How many of the lines below hold "yourself"? Only the number, please.
**** RECORD EXTRACTS ****
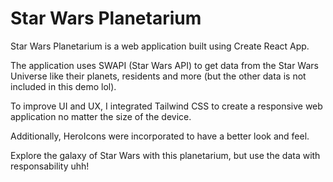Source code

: # Star Wars Planetarium

Star Wars Planetarium is a web application built using Create React App.

The application uses SWAPI (Star Wars API) to get data from the Star Wars Universe like their planets, residents and more (but the other data is not included in this demo lol).

To improve UI and UX, I integrated Tailwind CSS to create a responsive web application no matter the size of the device. 

Additionally, HeroIcons were incorporated to have a better look and feel.

Explore the galaxy of Star Wars with this planetarium, but use the data with responsability uhh!

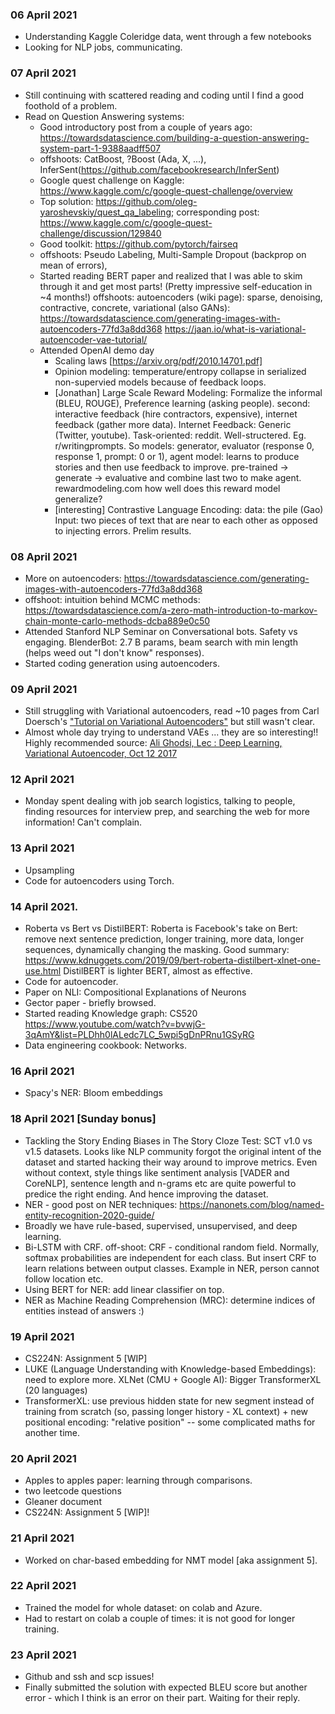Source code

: ### 06 April 2021
- Understanding Kaggle Coleridge data, went through a few notebooks
- Looking for NLP jobs, communicating.

### 07 April 2021
- Still continuing with scattered reading and coding until I find a good foothold of a problem.
- Read on Question Answering systems:
    - Good introductory post from a couple of years ago: https://towardsdatascience.com/building-a-question-answering-system-part-1-9388aadff507
    - offshoots: CatBoost, ?Boost (Ada, X, ...), InferSent(https://github.com/facebookresearch/InferSent)
    - Google quest challenge on Kaggle: https://www.kaggle.com/c/google-quest-challenge/overview
    - Top solution: https://github.com/oleg-yaroshevskiy/quest_qa_labeling; corresponding post: https://www.kaggle.com/c/google-quest-challenge/discussion/129840
    - Good toolkit: https://github.com/pytorch/fairseq
    - offshoots: Pseudo Labeling, Multi-Sample Dropout (backprop on mean of errors),
    - Started reading BERT paper and realized that I was able to skim through it and get most parts! (Pretty impressive self-education in ~4 months!) offshoots: autoencoders (wiki page): sparse, denoising, contractive, concrete, variational (also GANs): https://towardsdatascience.com/generating-images-with-autoencoders-77fd3a8dd368
    https://jaan.io/what-is-variational-autoencoder-vae-tutorial/
    - Attended OpenAI demo day
      - Scaling laws [https://arxiv.org/pdf/2010.14701.pdf]
      - Opinion modeling: temperature/entropy collapse in serialized non-supervied models because of feedback loops.
      - [Jonathan] Large Scale Reward Modeling: Formalize the informal (BLEU, ROUGE), Preference learning (asking people). second: interactive feedback (hire contractors, expensive), internet feedback (gather more data). Internet Feedback: Generic (Twitter, youtube). Task-oriented: reddit. Well-structered. Eg. r/writingprompts. So models: generator, evaluator (response 0, response 1, prompt: 0 or 1), agent model: learns to produce stories and then use feedback to improve.
      pre-trained -> generate -> evaluative and combine last two to make agent.
      rewardmodeling.com
      how well does this reward model generalize?
      - [interesting] Contrastive Language Encoding: data: the pile (Gao)
      Input: two pieces of text that are near to each other as opposed to injecting errors. Prelim results.

### 08 April 2021
- More on autoencoders: https://towardsdatascience.com/generating-images-with-autoencoders-77fd3a8dd368
- offshoot: intuition behind MCMC methods: https://towardsdatascience.com/a-zero-math-introduction-to-markov-chain-monte-carlo-methods-dcba889e0c50
- Attended Stanford NLP Seminar on Conversational bots. Safety vs engaging. BlenderBot: 2.7 B params, beam search with min length (helps weed out "I don't know" responses).
- Started coding generation using autoencoders.

### 09 April 2021
- Still struggling with Variational autoencoders, read ~10 pages from Carl Doersch's ["Tutorial on Variational Autoencoders"](https://www.researchgate.net/publication/304163568_Tutorial_on_Variational_Autoencoders) but still wasn't clear.
- Almost whole day trying to understand VAEs ... they are so interesting!! Highly recommended source: [Ali Ghodsi, Lec : Deep Learning, Variational Autoencoder, Oct 12 2017](https://www.youtube.com/watch?v=uaaqyVS9-rM)

### 12 April 2021
- Monday spent dealing with job search logistics, talking to people, finding resources for interview prep, and searching the web for more information! Can't complain.

### 13 April 2021
- Upsampling
- Code for autoencoders using Torch.

### 14 April 2021.
- Roberta vs Bert vs DistilBERT: Roberta is Facebook's take on Bert: remove next sentence prediction, longer training, more data, longer sequences, dynamically changing the masking. Good summary: https://www.kdnuggets.com/2019/09/bert-roberta-distilbert-xlnet-one-use.html
DistilBERT is lighter BERT, almost as effective.
- Code for autoencoder.
- Paper on NLI: Compositional Explanations of Neurons
- Gector paper - briefly browsed.
- Started reading Knowledge graph: CS520 https://www.youtube.com/watch?v=bvwjG-3qAmY&list=PLDhh0lALedc7LC_5wpi5gDnPRnu1GSyRG
- Data engineering cookbook: Networks.

### 16 April 2021
- Spacy's NER: Bloom embeddings

### 18 April 2021 [Sunday bonus]
- Tackling the Story Ending Biases in The Story Cloze Test: SCT v1.0 vs v1.5 datasets. Looks like NLP community forgot the original intent of the dataset and started hacking their way around to improve metrics. Even without context, style things like sentiment analysis [VADER and CoreNLP], sentence length and n-grams etc are quite powerful to predice the right ending. And hence improving the dataset.
- NER - good post on NER techniques: https://nanonets.com/blog/named-entity-recognition-2020-guide/
- Broadly we have rule-based, supervised, unsupervised, and deep learning.
- Bi-LSTM with CRF. off-shoot: CRF - conditional random field. Normally, softmax probabilities are independent for each class. But insert CRF to learn relations between output classes. Example in NER, person cannot follow location etc.
- Using BERT for NER: add linear classifier on top.
- NER as Machine Reading Comprehension (MRC): determine indices of entities instead of answers :)

### 19 April 2021
- CS224N: Assignment 5 [WIP]
- LUKE (Language Understanding with Knowledge-based Embeddings): need to explore more.
XLNet (CMU + Google AI): Bigger TransformerXL (20 languages)
- TransformerXL: use previous hidden state for new segment instead of training from scratch (so, passing longer history - XL context) + new positional encoding: "relative position" -- some complicated maths for another time.

### 20 April 2021
- Apples to apples paper: learning through comparisons.
- two leetcode questions
- Gleaner document
- CS224N: Assignment 5 [WIP]!

### 21 April 2021
- Worked on char-based embedding for NMT model [aka assignment 5].

### 22 April 2021
- Trained the model for whole dataset: on colab and Azure.
- Had to restart on colab a couple of times: it is not good for longer training.

### 23 April 2021
- Github and ssh and scp issues!
- Finally submitted the solution with expected BLEU score but another error - which I think is an error on their part. Waiting for their reply.
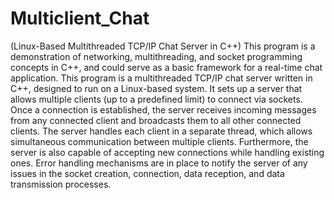 # Multiclient_Chat
(Linux-Based Multithreaded TCP/IP Chat Server in C++)
This program is a demonstration of networking, multithreading, and socket programming concepts in C++, and could serve as a basic framework for a real-time chat application.
This program is a multithreaded TCP/IP chat server written in C++, designed to run on a Linux-based system. It sets up a server that allows multiple clients (up to a predefined limit) to connect via sockets. Once a connection is established, the server receives incoming messages from any connected client and broadcasts them to all other connected clients. The server handles each client in a separate thread, which allows simultaneous communication between multiple clients. Furthermore, the server is also capable of accepting new connections while handling existing ones. Error handling mechanisms are in place to notify the server of any issues in the socket creation, connection, data reception, and data transmission processes.
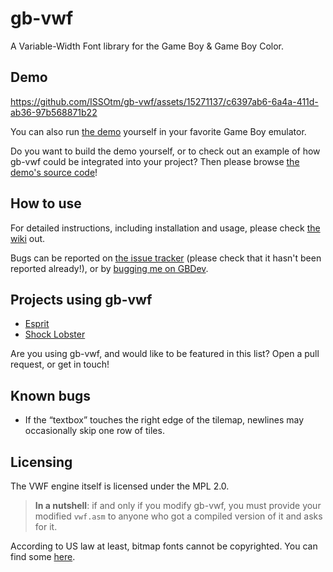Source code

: 
# gb-vwf

A Variable-Width Font library for the Game Boy & Game Boy Color.

## Demo

https://github.com/ISSOtm/gb-vwf/assets/15271137/c6397ab6-6a4a-411d-ab36-97b568871b22

You can also run [the demo](https://github.com/ISSOtm/gb-vwf-demo/releases/latest) yourself in your favorite Game Boy emulator.

Do you want to build the demo yourself, or to check out an example of how gb-vwf could be integrated into your project?
Then please browse [the demo's source code](https://github.com/ISSOtm/gb-vwf-demo)!

## How to use

For detailed instructions, including installation and usage, please check [the wiki](https://github.com/ISSOtm/gb-vwf/wiki) out.

Bugs can be reported on [the issue tracker](https://github.com/ISSOtm/gb-vwf/issues) (please check that it hasn't been reported already!), or by [bugging me on GBDev](https://gbdev.io/chat).

## Projects using gb-vwf

- [Esprit](https://github.com/eievui5/esprit)
- [Shock Lobster](https://github.com/tbsp/shock-lobster)

Are you using gb-vwf, and would like to be featured in this list?
Open a pull request, or get in touch!

## Known bugs

- If the “textbox” touches the right edge of the tilemap, newlines may occasionally skip one row of tiles.

## Licensing

The VWF engine itself is licensed under the MPL 2.0.

> **In a nutshell**: if and only if you modify gb-vwf, you must provide your modified `vwf.asm` to anyone who got a compiled version of it and asks for it.

According to US law at least, bitmap fonts cannot be copyrighted.
You can find some [here](https://github.com/pinobatch/bitmap-fonts/tree/master/vwf).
****
TASK ANSWER →
2